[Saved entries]
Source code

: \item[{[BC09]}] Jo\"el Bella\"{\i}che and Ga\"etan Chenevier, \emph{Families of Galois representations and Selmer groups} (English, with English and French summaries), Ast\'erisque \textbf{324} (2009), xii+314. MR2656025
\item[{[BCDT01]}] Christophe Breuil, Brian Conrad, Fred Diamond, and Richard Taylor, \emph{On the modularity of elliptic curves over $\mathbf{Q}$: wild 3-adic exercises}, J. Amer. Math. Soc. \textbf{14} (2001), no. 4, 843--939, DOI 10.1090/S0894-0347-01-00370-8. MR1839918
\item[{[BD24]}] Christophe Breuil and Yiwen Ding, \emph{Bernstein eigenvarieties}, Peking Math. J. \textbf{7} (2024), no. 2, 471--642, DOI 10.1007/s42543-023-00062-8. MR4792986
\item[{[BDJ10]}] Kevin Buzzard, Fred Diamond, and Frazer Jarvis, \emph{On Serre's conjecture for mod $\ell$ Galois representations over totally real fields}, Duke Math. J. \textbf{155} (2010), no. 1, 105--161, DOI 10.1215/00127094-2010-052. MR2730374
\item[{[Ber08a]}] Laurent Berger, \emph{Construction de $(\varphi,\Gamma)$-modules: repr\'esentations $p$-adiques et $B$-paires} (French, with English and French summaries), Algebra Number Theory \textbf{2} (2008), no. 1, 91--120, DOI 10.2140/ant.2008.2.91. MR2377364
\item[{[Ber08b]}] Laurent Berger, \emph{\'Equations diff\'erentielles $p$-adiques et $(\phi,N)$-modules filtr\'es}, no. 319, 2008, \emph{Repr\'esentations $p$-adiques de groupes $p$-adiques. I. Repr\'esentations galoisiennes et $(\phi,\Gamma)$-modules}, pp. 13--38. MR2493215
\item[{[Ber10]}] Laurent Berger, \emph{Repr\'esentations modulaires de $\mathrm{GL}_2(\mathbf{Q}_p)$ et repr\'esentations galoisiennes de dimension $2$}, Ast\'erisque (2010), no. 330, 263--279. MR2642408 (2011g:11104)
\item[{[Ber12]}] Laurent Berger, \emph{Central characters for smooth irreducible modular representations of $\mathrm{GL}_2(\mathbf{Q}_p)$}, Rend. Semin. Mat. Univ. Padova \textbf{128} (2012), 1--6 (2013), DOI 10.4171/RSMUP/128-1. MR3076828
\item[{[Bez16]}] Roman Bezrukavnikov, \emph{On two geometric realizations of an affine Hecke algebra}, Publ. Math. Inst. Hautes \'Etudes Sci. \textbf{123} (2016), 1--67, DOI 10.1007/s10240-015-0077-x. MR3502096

- [AIM OF THE EXERCISE]
Each line above should be output exactly as written.

- [RESPONSE]
Source code

: \item[{[BC09]}] Jo\"el Bella\"{\i}che and Ga\"etan Chenevier, \emph{Families of Galois representations and Selmer groups} (English, with English and French summaries), Ast\'erisque \textbf{324} (2009), xii+314. MR2656025
\item[{[BCDT01]}] Christophe Breuil, Brian Conrad, Fred Diamond, and Richard Taylor, \emph{On the modularity of elliptic curves over $\mathbf{Q}$: wild 3-adic exercises}, J. Amer. Math. Soc. \textbf{14} (2001), no. 4, 843--939, DOI 10.1090/S0894-0347-01-00370-8. MR1839918
\item[{[BD24]}] Christophe Breuil and Yiwen Ding, \emph{Bernstein eigenvarieties}, Peking Math. J. \textbf{7} (2024), no. 2, 471--642, DOI 10.1007/s42543-023-00062-8. MR4792986
\item[{[BDJ10]}] Kevin Buzzard, Fred Diamond, and Frazer Jarvis, \emph{On Serre's conjecture for mod $\ell$ Galois representations over totally real fields}, Duke Math. J. \textbf{155} (2010), no. 1, 105--161, DOI 10.1215/00127094-2010-052. MR2730374
\item[{[Ber08a]}] Laurent Berger, \emph{Construction de $(\varphi,\Gamma)$-modules: repr\'esentations $p$-adiques et $B$-paires} (French, with English and French summaries), Algebra Number Theory \textbf{2} (2008), no. 1, 91--120, DOI 10.2140/ant.2008.2.91. MR2377364
\item[{[Ber08b]}] Laurent Berger, \emph{\'Equations diff\'erentielles $p$-adiques et $(\phi,N)$-modules filtr\'es}, no. 319, 2008, \emph{Repr\'esentations $p$-adiques de groupes $p$-adiques. I. Repr\'esentations galoisiennes et $(\phi,\Gamma)$-modules}, pp. 13--38. MR2493215
\item[{[Ber10]}] Laurent Berger, \emph{Repr\'esentations modulaires de $\mathrm{GL}_2(\mathbf{Q}_p)$ et repr\'esentations galoisiennes de dimension $2$}, Ast\'erisque (2010), no. 330, 263--279. MR2642408 (2011g:11104)
\item[{[Ber12]}] Laurent Berger, \emph{Central characters for smooth irreducible modular representations of $\mathrm{GL}_2(\mathbf{Q}_p)$}, Rend. Semin. Mat. Univ. Padova \textbf{128} (2012), 1--6 (2013), DOI 10.4171/RSMUP/128-1. MR3076828
\item[{[Bez16]}] Roman Bezrukavnikov, \emph{On two geometric realizations of an affine Hecke algebra}, Publ. Math. Inst. Hautes \'Etudes Sci. \textbf{123} (2016), 1--67, DOI 10.1007/s10240-015-0077-x. MR3502096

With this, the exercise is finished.